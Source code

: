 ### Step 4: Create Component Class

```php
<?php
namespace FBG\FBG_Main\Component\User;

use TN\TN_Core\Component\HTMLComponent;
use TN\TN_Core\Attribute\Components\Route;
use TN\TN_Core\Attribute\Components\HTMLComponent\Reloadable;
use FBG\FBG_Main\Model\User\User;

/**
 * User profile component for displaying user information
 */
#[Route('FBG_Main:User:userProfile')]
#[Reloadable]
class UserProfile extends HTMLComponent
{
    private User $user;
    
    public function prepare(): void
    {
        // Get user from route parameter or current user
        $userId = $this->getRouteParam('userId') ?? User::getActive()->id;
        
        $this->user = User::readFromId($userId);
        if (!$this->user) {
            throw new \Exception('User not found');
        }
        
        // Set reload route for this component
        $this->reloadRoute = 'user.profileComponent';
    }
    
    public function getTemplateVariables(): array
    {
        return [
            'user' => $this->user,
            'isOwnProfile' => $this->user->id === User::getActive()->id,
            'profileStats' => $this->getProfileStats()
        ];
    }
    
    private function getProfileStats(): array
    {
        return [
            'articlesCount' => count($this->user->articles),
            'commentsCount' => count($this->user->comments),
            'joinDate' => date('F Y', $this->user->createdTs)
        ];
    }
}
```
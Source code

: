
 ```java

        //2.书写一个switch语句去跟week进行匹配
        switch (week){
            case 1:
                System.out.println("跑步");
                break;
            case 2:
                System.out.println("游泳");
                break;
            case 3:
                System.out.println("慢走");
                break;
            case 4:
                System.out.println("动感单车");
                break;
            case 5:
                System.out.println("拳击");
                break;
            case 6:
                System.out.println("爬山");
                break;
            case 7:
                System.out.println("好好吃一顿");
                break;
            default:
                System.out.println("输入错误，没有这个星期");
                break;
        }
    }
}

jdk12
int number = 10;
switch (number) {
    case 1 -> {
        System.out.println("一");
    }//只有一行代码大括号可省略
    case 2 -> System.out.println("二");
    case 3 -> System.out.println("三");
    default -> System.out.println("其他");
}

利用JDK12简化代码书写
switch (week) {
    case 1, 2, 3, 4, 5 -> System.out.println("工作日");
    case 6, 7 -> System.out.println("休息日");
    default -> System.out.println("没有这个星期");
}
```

How to complete this task:
Using the data above, reproduce every line exactly.

Answer area:
Source code

: ### Step 4: Create Component Class

```php
<?php
namespace FBG\FBG_Main\Component\User;

use TN\TN_Core\Component\HTMLComponent;
use TN\TN_Core\Attribute\Components\Route;
use TN\TN_Core\Attribute\Components\HTMLComponent\Reloadable;
use FBG\FBG_Main\Model\User\User;

/**
 * User profile component for displaying user information
 */
#[Route('FBG_Main:User:userProfile')]
#[Reloadable]
class UserProfile extends HTMLComponent
{
    private User $user;
    
    public function prepare(): void
    {
        // Get user from route parameter or current user
        $userId = $this->getRouteParam('userId') ?? User::getActive()->id;
        
        $this->user = User::readFromId($userId);
        if (!$this->user) {
            throw new \Exception('User not found');
        }
        
        // Set reload route for this component
        $this->reloadRoute = 'user.profileComponent';
    }
    
    public function getTemplateVariables(): array
    {
        return [
            'user' => $this->user,
            'isOwnProfile' => $this->user->id === User::getActive()->id,
            'profileStats' => $this->getProfileStats()
        ];
    }
    
    private function getProfileStats(): array
    {
        return [
            'articlesCount' => count($this->user->articles),
            'commentsCount' => count($this->user->comments),
            'joinDate' => date('F Y', $this->user->createdTs)
        ];
    }
}
```
Source code

:
 ```java

        //2.书写一个switch语句去跟week进行匹配
        switch (week){
            case 1:
                System.out.println("跑步");
                break;
            case 2:
                System.out.println("游泳");
                break;
            case 3:
                System.out.println("慢走");
                break;
            case 4:
                System.out.println("动感单车");
                break;
            case 5:
                System.out.println("拳击");
                break;
            case 6:
                System.out.println("爬山");
                break;
            case 7:
                System.out.println("好好吃一顿");
                break;
            default:
                System.out.println("输入错误，没有这个星期");
                break;
        }
    }
}

jdk12
int number = 10;
switch (number) {
    case 1 -> {
        System.out.println("一");
    }//只有一行代码大括号可省略
    case 2 -> System.out.println("二");
    case 3 -> System.out.println("三");
    default -> System.out.println("其他");
}

利用JDK12简化代码书写
switch (week) {
    case 1, 2, 3, 4, 5 -> System.out.println("工作日");
    case 6, 7 -> System.out.println("休息日");
    default -> System.out.println("没有这个星期");
}
```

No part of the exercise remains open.